This is console-based Java application that simplifies text by replacing complex or uncommon words with simpler alternatives. It leverages word embeddings and vector similarity algorithms to find appropriate replacements, and ensures the simplified text retains its original structure.
- Clone the repository:
git clone https://github.com/sttadic/word-embeddings-simplifier.git- Run the application (compiled):
java ie.atu.sw.Runner- Word Embeddings: embeddings.txt
Pre-processed GloVe embeddings, reduced to 60,100 words for optimized performance. - Most Common Words: google-1000.txt
A list of 1,000 most frequently used words in English.
These resources are included in the repository for convenience. However, you can replace them with your own files as long as they follow the same structure.
- Specify file paths for word embeddings, input, output and the most common words, or use the defaults.
- Choose from three vector similarity algorithms, or use combined average score to calculate similarities.
- Start the application process.
- View the simplified text in the output file.
- Cosine Similarity - measures the cosine of the angle between two vectors in a multi-dimensional space, resulting in a score between -1 (opposite direction) and 1 (identical direction).
- Euclidean Distance - calculates the straight-line distance between vectors (points) in a multi-dimensional space.
- Dot Product - computes the scalar value that represents the sum of the products of corresponding elements in two vectors.
- Combined Average - averages the results of multiple algorithms.

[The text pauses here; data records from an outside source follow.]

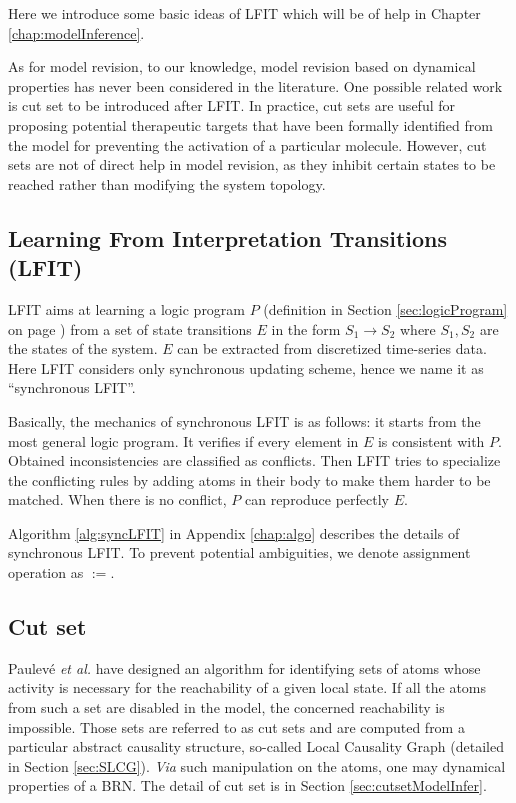 Here we introduce some basic ideas of LFIT which will be of help in Chapter \ref{chap:modelInference}.

As for model revision, to our knowledge, model revision based on dynamical properties has never been considered in the literature.
One possible related work is cut set to be introduced after LFIT.
In practice, cut sets are useful for proposing potential therapeutic targets that have been formally identified from the model for preventing the activation of a particular molecule.
However, cut sets are not of direct help in model revision, as they inhibit certain states to be reached rather than modifying the system topology.

\subsection{Learning From Interpretation Transitions (LFIT)}\label{sec:lfitSyn}
LFIT aims at learning a logic program $P$ (definition in Section \ref{sec:logicProgram} on page \pageref{sec:logicProgram}) from a set of state transitions $E$ in the form $S_1\to S_2$ where $S_1,S_2$ are the states of the system.
$E$ can be extracted from discretized time-series data.
Here LFIT considers only synchronous updating scheme, hence we name it as ``synchronous LFIT''.

Basically, the mechanics of synchronous LFIT is as follows: it starts from the most general logic program.
It verifies if every element in $E$ is consistent with $P$.
Obtained inconsistencies are classified as conflicts.
Then LFIT tries to specialize the conflicting rules by adding atoms in their body to make them harder to be matched.
When there is no conflict, $P$ can reproduce perfectly $E$.

Algorithm \ref{alg:syncLFIT} in Appendix \ref{chap:algo} describes the details of synchronous LFIT.
To prevent potential ambiguities, we denote assignment operation as $:=$. 


\subsection{Cut set}\label{sec:cutset}

Paulev\'e \textit{et al.} \cite{PAK13-CAV} have designed an algorithm for identifying sets of atoms whose activity is necessary for the reachability of a given local state. 
If all the atoms from such a set are disabled in the model, the concerned reachability is impossible. 
Those sets are referred to as cut sets and are computed from a particular abstract causality structure, so-called Local Causality Graph (detailed in Section \ref{sec:SLCG}).
\textit{Via} such manipulation on the atoms, one may dynamical properties of a BRN.
The detail of cut set is in Section \ref{sec:cutsetModelInfer}.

Menu-Driven User Interface
- The application provides an intuitive, interactive menu that allows users to configure settings and initiate text simplification process. Users can specify paths for word embeddings, common words, and input/output files or relay on default settings. Additionally, the menu enables users to select a vector similarity algorithm, choosing from Cosine Similarity, Euclidean Distance, and Dot Product, or a combined average of these methods to calculate similarity scores required for the simplification process.
Extensive Error Handling
- The application delivers user-friendly error messages within a menu for invalid inputs, missing files, unsupported formats, unequal vector lengths, issues during file reading and writing, and other exceptions. It also handles runtime errors such as division by zero or un-processable lines, ensuring minimal disruption to the user experience.
Multithreading
- The application employs concurrency using Virtual Threads and Executor Service for processing word embeddings.
Singleton Pattern
- The Singleton Design Pattern is utilized in the SimplifierManager class to ensure that a single instance manages the simplification process, even if an error returns control to the menu, thus preventing unnecessary instantiations.
Preservation of Text Structure
- The Tokenizer class plays a key role in preserving the input text structure, such as punctuation and spaces. Its functionality ensures that these elements are accurately maintained in the output, contributing to readability and correctness in the simplified text.
Abstractions and Polymorphism
- The application adheres to Object-Oriented Design Principles, including Single Responsibility Principle (SRP) and Separation of Concerns (SoC), to maintain a clean and modular codebase. Functionality is divided into dedicated classes, such as parsers, similarity algorithms, input/output handlers, each serving a well-defined purpose.
Key abstractions, such as interfaces, abstract classes, records and utility classes (e.g., FileParser, VectorSimilarityAlgorithm, SimplifierConfig, VectorUtils) enhance flexibility, loose coupling, and maintainability. - Polymorphism is leveraged, particularly in the SimilarityFinder class, where the appropriate VectorSimilarityAlgorithm implementation is dynamically selected at runtime based on user input, ensuring the system remains scalable and flexible enabling integration of new algorithms or features.